Why return an enumerator?
Asked Answered
S

6

12

I''m curious about why ruby returns an Enumerator instead of an Array for something that seems like Array is an obvious choice. For example:

'foo'.class
# => String

Most people think of a String as an array of chars.

'foo'.chars.class
# => Enumerator

So why does String#chars return an Enumerable instead of an Array? I'm assuming somebody put a lot of thought into this and decided that Enumerator is more appropriate but I don't understand why.

Saphena answered 9/5, 2012 at 12:4 Comment(6)
What application did you need an array of chars for? Perhaps the surprise is because you aren't solving the problem in a ruby way...Tellurian
@Tellurian - For example let's say I want to list unique chars in a string, it would be nice to do: 'foo'.chars.uniq instead of 'foo'.chars.to_a.uniq. My question is: Is there any real advantage to forcing that extra step?Saphena
@Saphena (or some other user with editing superpowers) please replace one more Enumerable in the text to Enumerator.Dolley
@Dolley - Enumerator is a class that includes Enumerable the mixin. We're talking about the same thing.Saphena
@Saphena This, is ok, but in the sentence "So why does String#chars return an Enumerable ..." it is nonsense. String#chars returns Enumerator not Enumerable. Or you can say. String#chars returns object whose class includes Enumerable. That would be ok, but not very straightforward.Dolley
'foo'.chars.class #=> Array in Ruby 2.4.1:). Not sure what version they changed it though.Coincidentally
N
2

This completely in accordance with the spirit of 1.9: to return enumerators whenever possible. String#bytes, String#lines, String#codepoints, but also methods like Array#permutation all return an enumerator.

In ruby 1.8 String#to_a resulted in an array of lines, but the method is gone in 1.9.

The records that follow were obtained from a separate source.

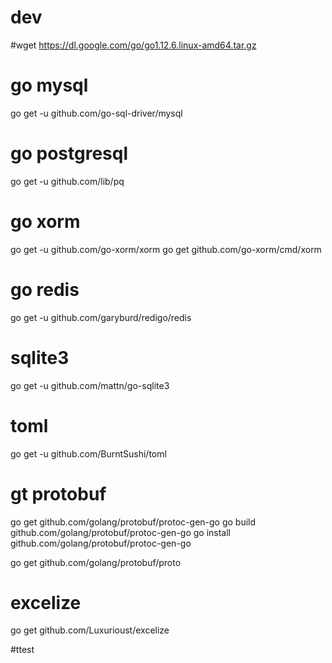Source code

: # dev

#wget https://dl.google.com/go/go1.12.6.linux-amd64.tar.gz


# go mysql
go get -u github.com/go-sql-driver/mysql

# go postgresql
go get -u github.com/lib/pq

# go xorm
go get -u github.com/go-xorm/xorm
go get github.com/go-xorm/cmd/xorm

# go redis
go get -u github.com/garyburd/redigo/redis

# sqlite3
go get -u github.com/mattn/go-sqlite3

# toml
go get -u github.com/BurntSushi/toml

# gt protobuf
go get github.com/golang/protobuf/protoc-gen-go
go build github.com/golang/protobuf/protoc-gen-go
go install github.com/golang/protobuf/protoc-gen-go

go get github.com/golang/protobuf/proto

# excelize
go get github.com/Luxurioust/excelize

#ttest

Noheminoil answered 9/5, 2012 at 15:3 Comment(4)
Ok, but then why do methods like split and scan still return Arrays?Saphena
Otherwise backward compatibility would have been broken bigtime.Noheminoil
This is the right answer but I think it was a bad call. String#chars should return an Array.Saphena
It looks like #chars and #lines were changed in Ruby 2.0 to return an Array instead of an Enumerator. (You can use each_char and each_line if you want an Enumerator.) See ruby-doc.org/core-2.0/String.html#method-i-chars and ruby-doc.org/core-2.0/String.html#method-i-lines.Acetanilide
R
7

If you want an Array, call #to_a. The difference between Enumerable and Array is that one is lazy and the other eager. It's the good old memory (lazy) vs. cpu (eager) optimization. Apparently they chose lazy, also because

str = "foobar"
chrs = str.chars
chrs.to_a # => ["f", "o", "o", "b", "a", "r"]
str.sub!('r', 'z')
chrs.to_a # => ["f", "o", "o", "b", "a", "z"]
Rocca answered 9/5, 2012 at 12:10 Comment(1)
I like this explanation but I'm not sure I can imagine a situation where I would call String#chars and not use it in such a way that it wouldn't incur the extra overhead of being an Array already.Saphena
M
5
  1. Abstraction - the fact that something may be an Array is an implementation detail you don't care about for many use cases. For those where you do, you can always call .to_a on the Enumerable to get one.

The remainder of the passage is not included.